** Opening Supplied material block **
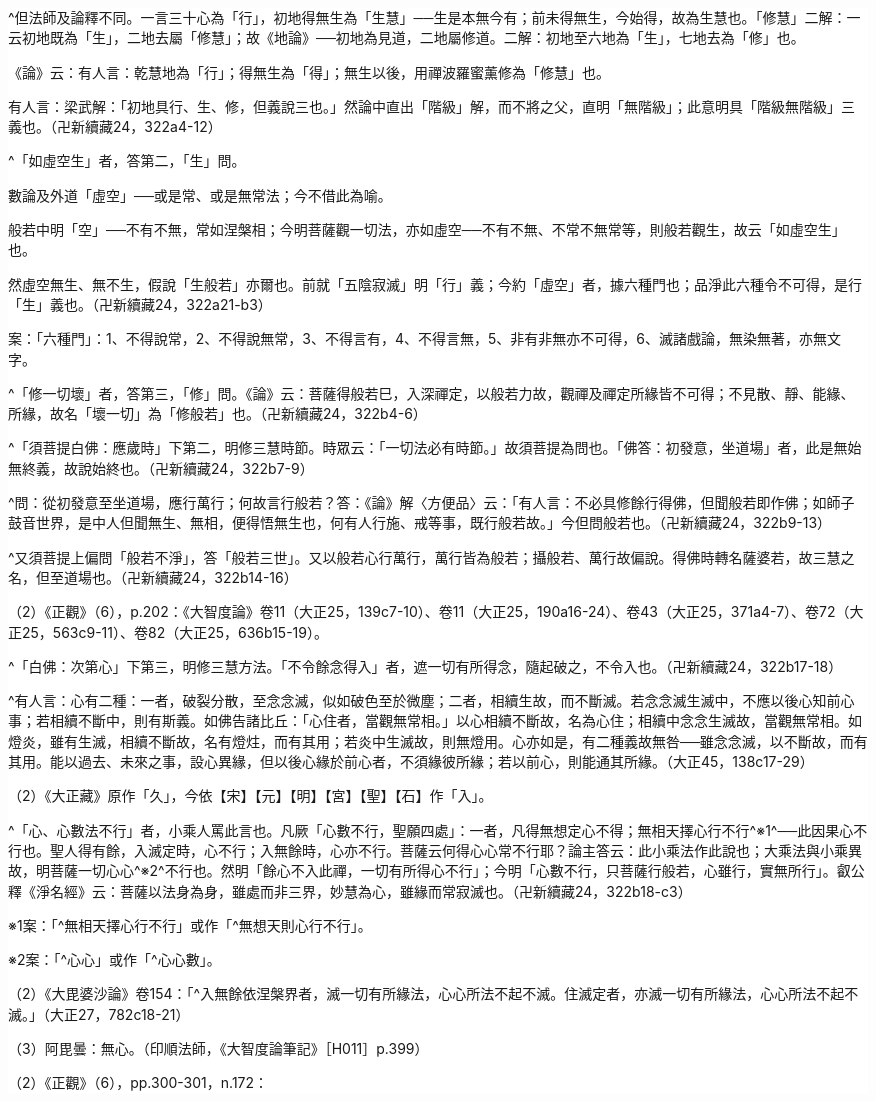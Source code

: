 [^107]: 〔【論】〕－【宋】【宮】【聖】。（大正25，643d，n.1）

[^108]: 愛＝受【石】。（大正25，643d，n.2）

[^109]: 若＋（波羅蜜）【石】。（大正25，643d，n.3）

[^110]: 《大品經義疏》卷9：

^但法師及論釋不同。一言三十心為「行」，初地得無生為「生慧」──生是本無今有；前未得無生，今始得，故為生慧也。「修慧」二解：一云初地既為「生」，二地去屬「修慧」；故《地論》──初地為見道，二地屬修道。二解：初地至六地為「生」，七地去為「修」也。

《論》云：有人言：乾慧地為「行」；得無生為「得」；無生以後，用禪波羅蜜薰修為「修慧」也。

有人言：梁武解：「初地具行、生、修，但義說三也。」然論中直出「階級」解，而不將之父，直明「無階級」；此意明具「階級無階級」三義也。（卍新續藏24，322a4-12）

[^111]: 《大品經義疏》卷9：「^初行中四句言。初有兩句，明菩薩深悟五陰即是涅槃寂滅；次兩句，既深悟五陰寂滅，即知諸有五陰是虛妄；如此而了，名般若也。又解云：前兩句是第一義，後兩句是世俗；二諦故，是行般若也。」（卍新續藏24，322a17-21）

[^112]: 《大品經義疏》卷9：

^「如虛空生」者，答第二，「生」問。

數論及外道「虛空」──或是常、或是無常法；今不借此為喻。

般若中明「空」──不有不無，常如涅槃相；今明菩薩觀一切法，亦如虛空──不有不無、不常不無常等，則般若觀生，故云「如虛空生」也。

然虛空無生、無不生，假說「生般若」亦爾也。前就「五陰寂滅」明「行」義；今約「虛空」者，據六種門也；品淨此六種令不可得，是行「生」義也。（卍新續藏24，322a21-b3）

案：「六種門」：1、不得說常，2、不得說無常，3、不得言有，4、不得言無，5、非有非無亦不可得，6、滅諸戲論，無染無著，亦無文字。

[^113]: 〔虛空〕－【石】。（大正25，643d，n.4）

[^114]: 生＝作【石】。（大正25，643d，n.5）

[^115]: 《大品經義疏》卷9：

^「修一切壞」者，答第三，「修」問。《論》云：菩薩得般若巳，入深禪定，以般若力故，觀禪及禪定所緣皆不可得；不見散、靜、能緣、所緣，故名「壞一切」為「修般若」也。（卍新續藏24，322b4-6）

[^116]: 《大品經義疏》卷9：

^「須菩提白佛：應歲時」下第二，明修三慧時節。時眾云：「一切法必有時節。」故須菩提為問也。「佛答：初發意，坐道場」者，此是無始無終義，故說始終也。（卍新續藏24，322b7-9）

[^117]: 《大品經義疏》卷9：

^問：從初發意至坐道場，應行萬行；何故言行般若？答：《論》解〈方便品〉云：「有人言：不必具修餘行得佛，但聞般若即作佛；如師子鼓音世界，是中人但聞無生、無相，便得悟無生也，何有人行施、戒等事，既行般若故。」今但問般若也。（卍新續藏24，322b9-13）

[^118]: （1）《大品經義疏》卷9：

^又須菩提上偏問「般若不淨」，答「般若三世」。又以般若心行萬行，萬行皆為般若；攝般若、萬行故偏說。得佛時轉名薩婆若，故三慧之名，但至道場也。（卍新續藏24，322b14-16）

（2）《正觀》（6），p.202：《大智度論》卷11（大正25，139c7-10）、卷11（大正25，190a16-24）、卷43（大正25，371a4-7）、卷72（大正25，563c9-11）、卷82（大正25，636b15-19）。

[^119]: 《大品經義疏》卷9：

^「白佛：次第心」下第三，明修三慧方法。「不令餘念得入」者，遮一切有所得念，隨起破之，不令入也。（卍新續藏24，322b17-18）

[^120]: 〔東晉〕慧遠問、鳩摩羅什答，《鳩摩羅什法師大義》卷下：

^有人言：心有二種：一者，破裂分散，至念念滅，似如破色至於微塵；二者，相續生故，而不斷滅。若念念滅生滅中，不應以後心知前心事；若相續不斷中，則有斯義。如佛告諸比丘：「心住者，當觀無常相。」以心相續不斷故，名為心住；相續中念念生滅故，當觀無常相。如燈炎，雖有生滅，相續不斷故，名有燈炷，而有其用；若炎中生滅故，則無燈用。心亦如是，有二種義故無咎──雖念念滅，以不斷故，而有其用。能以過去、未來之事，設心異緣，但以後心緣於前心者，不須緣彼所緣；若以前心，則能通其所緣。（大正45，138c17-29）

[^121]: （1）久＝入【宋】【元】【明】【宮】【聖】【石】。（大正25，643d，n.6）

（2）《大正藏》原作「久」，今依【宋】【元】【明】【宮】【聖】【石】作「入」。

[^122]: 念＝心【宋】【元】【明】【宮】。（大正25，643d，n.7）

[^123]: 無＝不【宋】【元】【明】【宮】。（大正25，643d，n.8）

[^124]: 《大品經義疏》卷9：

^「心、心數法不行」者，小乘人罵此言也。凡厥「心數不行，聖願四處」：一者，凡得無想定心不得；無相天擇心行不行^※1^──此因果心不行也。聖人得有餘，入滅定時，心不行；入無餘時，心亦不行。菩薩云何得心心常不行耶？論主答云：此小乘法作此說也；大乘法與小乘異故，明菩薩一切心心^※2^不行也。然明「餘心不入此禪，一切有所得心不行」；今明「心數不行，只菩薩行般若，心雖行，實無所行」。叡公釋《淨名經》云：菩薩以法身為身，雖處而非三界，妙慧為心，雖緣而常寂滅也。（卍新續藏24，322b18-c3）

※1案：「^無相天擇心行不行」或作「^無想天則心行不行」。

※2案：「^心心」或作「^心心數」。

[^125]: （1）《大毘婆沙論》卷151：「^謂住無想、滅盡等至，諸心心所一切不行，爾時心心所法不起不滅。」（大正27，772b11-12）

（2）《大毘婆沙論》卷154：「^入無餘依涅槃界者，滅一切有所緣法，心心所法不起不滅。住滅定者，亦滅一切有所緣法，心心所法不起不滅。」（大正27，782c18-21）

（3）阿毘曇：無心。（印順法師，《大智度論筆記》［H011］p.399）

[^126]: （1）《正觀》（6），p.202：《大智度論》卷4（大正25，85b14-86a4）、卷7（108c24-109a2）、卷17（188b27-c6）、卷18（197b21-c8）、卷19（197c29-198a9）、卷20（207c15-20，213b17-26）、卷21（218b18-c17）、卷22（222b27-c16，223b13-24，227c12-14，228c16-24）、卷24（235b1-c21）、卷25（245c16-26）、卷26（247b19-c1）、卷27（257b4-c13）、卷28（264a25-b14，266c2-5）。

（2）《正觀》（6），pp.300-301，n.172：


[^1]: 「大智度論釋大方便品第六十九之餘卷八十三」十九字＝「大智度論卷八十三釋第六十九品下訖第七十品上方便品」二十四字【宋】，＝「大智度論卷第八十三釋第六十九品下訖第七十品上方便品」二十五字【宮】，＝「大智度論卷八十三釋方便品第六十九下訖第七十品上」二十三字【元】，＝「大智度論卷八十三釋方便品第六十九之下」十八字【明】，＝「大智度經論卷第80釋第六十品下訖第六十九品上」二十二字【聖】，＝「摩訶般若波羅蜜品六十八卷八十三」十五字【石】。（大正25，639d，n.22）
[^2]: 「是門」，指「如、法性、實際、不合不散」四門。
[^3]: 所＝能【石】。（大正25，639d，n.24）
[^4]: 《大般若波羅蜜多經》卷461〈68 巧便品〉：
[^5]: 進＋（喜）【石】。（大正25，639d，n.25）
[^6]: 逮（^ㄉㄞˋ）：2.及，及至。（《漢語大詞典》（十），p.1012）
[^7]: 《大般若波羅蜜多經》卷461〈68 巧便品〉：
[^8]: 學＋（如禪波羅蜜所說當學）【石】。（大正25，639d，n.26）
[^9]: 《大正藏》（第25冊，639c19）原作「事」，今依《高麗藏》（第14冊，1206c18）及《大正藏》（第8冊，372a19）作「時」。
[^10]: 〔中〕－【宋】【元】【明】【宮】。（大正25，639d，n.27）
[^11]: 婆＝波【聖】。（大正25，639d，n.28）
[^12]: 〔若〕－【宮】。（大正25，639d，n.29）
[^13]: （今）＋十方【元】【明】【石】。（大正25，640d，n.1）
[^14]: 〔生〕－【聖】。（大正25，640d，n.2）
[^15]: 關於「佛十力」，參見《大智度論》卷24〈1
[^16]: 參見印順法師，《初期大乘佛教之起源與開展》，pp.1074-1075：
[^17]: 《大般若波羅蜜多經》卷461〈68
[^18]: 《大般若波羅蜜多經》卷461〈68
[^19]: 知＝於【宋】【宮】【聖】。（大正25，640d，n.3）
[^20]: 善＋（善）【聖】。（大正25，640d，n.4）
[^21]: 《大般若波羅蜜多經》卷461〈68
[^22]: 《大般若波羅蜜多經》卷461〈68
[^23]: 《大般若波羅蜜多經》卷461〈68
[^24]: （四）＋諦【元】【明】。（大正25，640d，n.5）
[^25]: 《大般若波羅蜜多經》卷461〈68
[^26]: 《大般若波羅蜜多經》卷461〈68
[^27]: 切＋（種種）【宋】（種）【元】【明】【石】。（大正25，640d，n.6）
[^28]: 切＋（種種）【宋】（種）【元】【明】【石】。（大正25，640d，n.6-1）
[^29]: 《大般若波羅蜜多經》卷461〈68
[^30]: 寶＝實【宋】【元】【明】【宮】。（大正25，640d，n.7）
[^31]: 《大般若波羅蜜多經》卷461〈68
[^32]: 《大般若波羅蜜多經》卷461〈68
[^33]: 《大般若波羅蜜多經》卷461〈68
[^34]: 《大般若波羅蜜多經》卷461〈68
[^35]: 此指「如、法性、實際、不合不散」四門。
[^36]: 如＋（是）【宋】【元】【明】【宮】【聖】【石】。（大正25，640d，n.9）
[^37]: 以＝亦【宮】。（大正25，640d，n.10）
[^38]: 八＝餘【石】。（大正25，640d，n.11）
[^39]: 《正觀》（6），p.201：指《大智度論》卷82（大正25，637a20-29）。
[^40]: 五＝六【石】。（大正25，640d，n.12）
[^41]: 如《大智度論》卷82〈69
[^42]: 此指《大智度論》卷82〈69 大方便品〉-卷83〈69
[^43]: 《正觀》（6），p.201：《大智度論》卷48（大正25，407c10-409a24）、卷42（大正25，366c27-367a6）、卷28（大正25，268a23-29）。
[^44]: 涅槃＝但般【聖】。（大正25，641d，n.1）
[^45]: 四十二字門：字門種種。（印順法師，《大智度論筆記》［E006］p.297）
[^46]: 豪勝：傑出、卓越的人。（《漢語大詞典》（十），p.33）
[^47]: 《大智度論》卷82〈69 大方便品〉（大正25，634b4-6）。
[^48]: （1）十六行：苦諦四行相（無常、苦、空、無我），集諦四行相（集、因、生、緣），滅諦四行相（滅、靜、妙、離），道諦四行相（道、如、行、出）。
[^49]: 《阿毘達磨大毘婆沙論》卷71：「^二十二根者，謂眼根、耳根、鼻根、舌根、身根，女根、男根，命根，意根，樂根、苦根、喜根、憂根、捨根，信根、精進根、念根、定根、慧根，未知當知根、已知根、具知根。」（大正27，366a12-16）
[^50]: 此反顯（3）「有力慧」與（4）「利慧」。
[^51]: 量＝礙【宋】【元】【明】【宮】【聖】。（大正25，641d，n.3）
[^52]: 〔異〕－【宋】【元】【明】【宮】。（大正25，641d，n.4）
[^53]: 寶＝實【宋】【元】【明】【宮】【聖】。（大正25，641d，n.5）
[^54]: （1）以上可參見《雜阿含經》卷45（1212經）（大正2，330b2-4），《瑜伽師地論》卷83（大正30，761a14-b2）。
[^55]: 者＝名【宋】【宮】。（大正25，641d，n.6）
[^56]: 估＝賈【元】【明】。（大正25，641d，n.7）
[^57]: （1）駃＝快【宋】【元】【明】【宮】【聖】【石】。（大正25，641d，n.）
[^58]: 案：此釋「善知心」。
[^59]: 撾（^ㄓㄨㄚ）：1.擊，敲打。6.抓。（《漢語大詞典》（六），p.839）
[^60]: 鴦崛＝鴦屈【宋】【宮】，＝央掘【元】【明】。（大正25，641d，n.9）
[^61]: 善＝好【石】。（大正25，641d，n.10）
[^62]: 詳見《雜阿含經》卷38（1077經）（大正2，280c18-281c2）。
[^63]: 四無礙智：攝在語義二中。（印順法師，《大智度論筆記》［E015］p.312）
[^64]: 解說＝解脫【宮】，〔解〕－【元】【明】。（大正25，641d，n.11）
[^65]: 以＋（故）【石】。（大正25，641d，n.12）
[^66]: （1）（大智......十）十一字＝（大智度論釋三慧品第七十上）十二字【宋】【元】（釋三慧品第七十之上）九字【明】（大智度論釋第七十品上三慧品）十三字【宮】（釋第六十九品上）七字【聖】（摩訶般若波羅蜜品第六十九三慧品）十五字【石】。（大正25，641d，n.14）
[^67]: 〔【經】〕－【宋】【宮】【聖】。（大正25，641d，n.15）
[^68]: 《大般若波羅蜜多經》卷461〈68 巧便品〉：
[^69]: 〔所〕－【宮】【聖】＊〔＊1〕。（大正25，641d，n.16）
[^70]: 《大般若波羅蜜多經》卷461〈68 巧便品〉：
[^71]: 《大般若波羅蜜多經》卷461〈68 巧便品〉：
[^72]: 《大般若波羅蜜多經》卷461〈68 巧便品〉：
[^73]: （若）＋菩【宋】【元】【明】【石】。（大正25，641d，n.17）
[^74]: 《大品經義疏》卷9：
[^75]: （1）《放光般若經》卷16〈70 漚惒品〉：
[^76]: 《大品經義疏》卷9：
[^77]: （1）《大般若波羅蜜多經》卷461〈68
[^78]: 〔如〕－【聖】。（大正25，641d，n.18）
[^79]: 《大品經義疏》卷9：
[^80]: 〔可〕－【宋】【宮】。（大正25，642d，n.1）
[^81]: 《大般若波羅蜜多經》卷461〈68
[^82]: 《大般若波羅蜜多經》卷461〈68
[^83]: 可＋（得）【石】。（大正25，642d，n.2）
[^84]: 《大般若波羅蜜多經》卷461〈68 巧便品〉：
[^85]: 學＝行【宮】【聖】。（大正25，642d，n.3）
[^86]: 〔是〕－【宋】【元】【明】【宮】。（大正25，642d，n.4）
[^87]: 《大般若波羅蜜多經》卷461〈68 巧便品〉：
[^88]: （1）《大般若波羅蜜多經》卷461〈68 巧便品〉：
[^89]: 《大般若波羅蜜多經》卷461〈68 巧便品〉：
[^90]: 〔想〕－【宮】【聖】＊〔＊1〕。（大正25，642d，n.5）
[^91]: （1）《放光般若經》卷16〈70 漚惒品〉：
[^92]: 《大般若波羅蜜多經》卷462〈68 巧便品〉：
[^93]: 〔從〕－【宋】【元】【明】【宮】。（大正25，642d，n.6）
[^94]: 《大品經義疏》卷9：
[^95]: 〔所〕－【石】。（大正25，642d，n.7）
[^96]: 《大般若波羅蜜多經》卷462〈68 巧便品〉：
[^97]: 《大品經義疏》卷9：
[^98]: 《大般若波羅蜜多經》卷462〈68 巧便品〉：
[^99]: （1）《大般若波羅蜜多經》卷462〈68
[^100]: 得＋（法）【石】。（大正25，642d，n.8）
[^101]: 《大般若波羅蜜多經》卷462〈68 巧便品〉：
[^102]: 〔是〕－【宮】。（大正25，642d，n.9）
[^103]: 《大般若波羅蜜多經》卷462〈68 巧便品〉：
[^104]: 〔時〕－【宮】。（大正25，642d，n.10）
[^105]: 〔應〕－【宮】。（大正25，642d，n.11）
[^106]: 《大般若波羅蜜多經》卷462〈68
[^127]: 《大毘婆沙論》卷105：
[^128]: 《大毘婆沙論》卷105：
[^129]: 《舍利弗阿毘曇論》卷16：「^何謂無相定？除空定，若餘定以聖涅槃為境界，是名無相定。復次，無相定行，有相；涅槃，無相。行有三相──生、住、滅，涅槃無三相──不生、不住、不滅。如是行有相、涅槃無相。涅槃是寂滅、是舍宅、是救護、是燈明、是依止、是不終沒、是歸趣、是無燋熱、是無憂惱、是無憂悲苦惱及餘諸行。思惟涅槃，得定心、住正住，是名無相定。」（大正28，633b4-11）
[^130]: 印順法師，《空之探究》，p.35：
[^131]: 《大毘婆沙論》卷104：「^無相三摩地，此定所緣離十相故，謂離色、聲、香、味、觸及女、男、三有為相。」（大正27，538b27-29）
[^132]: 〔法〕－【宋】【元】【明】【宮】。（大正25，643d，n.9）
[^133]: 〔無〕－【宋】【元】【明】【宮】。（大正25，643d，n.10）
[^134]: （1）《大智度論》卷31〈1
[^135]: 《正觀》（6），pp.202-203：「破生相」，參見《大智度論》卷1（大正25，60b19-c6）、卷15（170b29-c17，171a24-b15）、卷17（189b4-24）、卷22（222b27-c16）、卷31（287c6-18）、卷35（319a13-18）、卷52（433c2-9）、卷53（439b1-13）。
[^136]: 〔故〕－【宮】。（大正25，643d，n.12）
[^137]: 《正觀》（6），p.203：《摩訶般若波羅蜜經》卷3〈8
[^138]: 行＝得【聖】。（大正25，644d，n.1）
[^139]: （不）＋修【宋】【元】【明】，修＝不【宮】【聖】。（大正25，644d，n.2）
[^140]: 〔如〕－【聖】【石】。（大正25，644d，n.4）
[^141]: 《正觀》（6），p.203：《摩訶般若波羅蜜經》卷16〈54
[^142]: 若＝答【宋】【元】【明】。（大正25，644d，n.5）
[^143]: 〔次法性〕－【聖】。（大正25，644d，n.6）
[^144]: 《大品經義疏》卷9：
[^145]: 〔相〕－【宋】【元】【明】【宮】【聖】【石】。（大正25，644d，n.7）
[^146]: 《大品經義疏》卷9：
[^147]: 法＋（地獄）【元】【明】。（大正25，644d，n.8）
[^148]: 〔地獄〕－【元】【明】。（大正25，644d，n.9）
[^149]: 《正觀》（6），p.203：《大智度論》卷55〈28
[^150]: 〔欲〕－【宮】。（大正25，644d，n.10）
[^151]: 〔不〕－【聖】。（大正25，644d，n.11）
[^152]: 〔行〕－【聖】。（大正25，644d，n.12）
[^153]: 者＝行【宮】。（大正25，644d，n.13）
[^154]: 無＋（所）【石】。（大正25，644d，n.14）
[^155]: 有＋（法）【宋】【元】【明】【聖】【石】。（大正25，644d，n.15）
[^156]: （1）薩＝提【宮】【石】。（大正25，645d，n.1）
[^157]: 〔不〕－【宋】【元】【明】【宮】。（大正25，645d，n.2）
[^158]: 既＝即【聖】。（大正25，645d，n.3）
[^159]: 〔是〕－【聖】。（大正25，645d，n.4）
** Closing Supplied material block **
#### [Work instructions]
Reproduce only the lines above, starting at the line with "[^147]: 法＋（地獄）【元】【明】。（大正25，644d，n.8）" and ending at the line with "[^155]: 有＋（法）【", exactly as written.

#### [Finished task]
[^147]: 法＋（地獄）【元】【明】。（大正25，644d，n.8）
[^148]: 〔地獄〕－【元】【明】。（大正25，644d，n.9）
[^149]: 《正觀》（6），p.203：《大智度論》卷55〈28
[^150]: 〔欲〕－【宮】。（大正25，644d，n.10）
[^151]: 〔不〕－【聖】。（大正25，644d，n.11）
[^152]: 〔行〕－【聖】。（大正25，644d，n.12）
[^153]: 者＝行【宮】。（大正25，644d，n.13）
[^154]: 無＋（所）【石】。（大正25，644d，n.14）
[^155]: 有＋（法）【宋】【元】【明】【聖】【石】。（大正25，644d，n.15）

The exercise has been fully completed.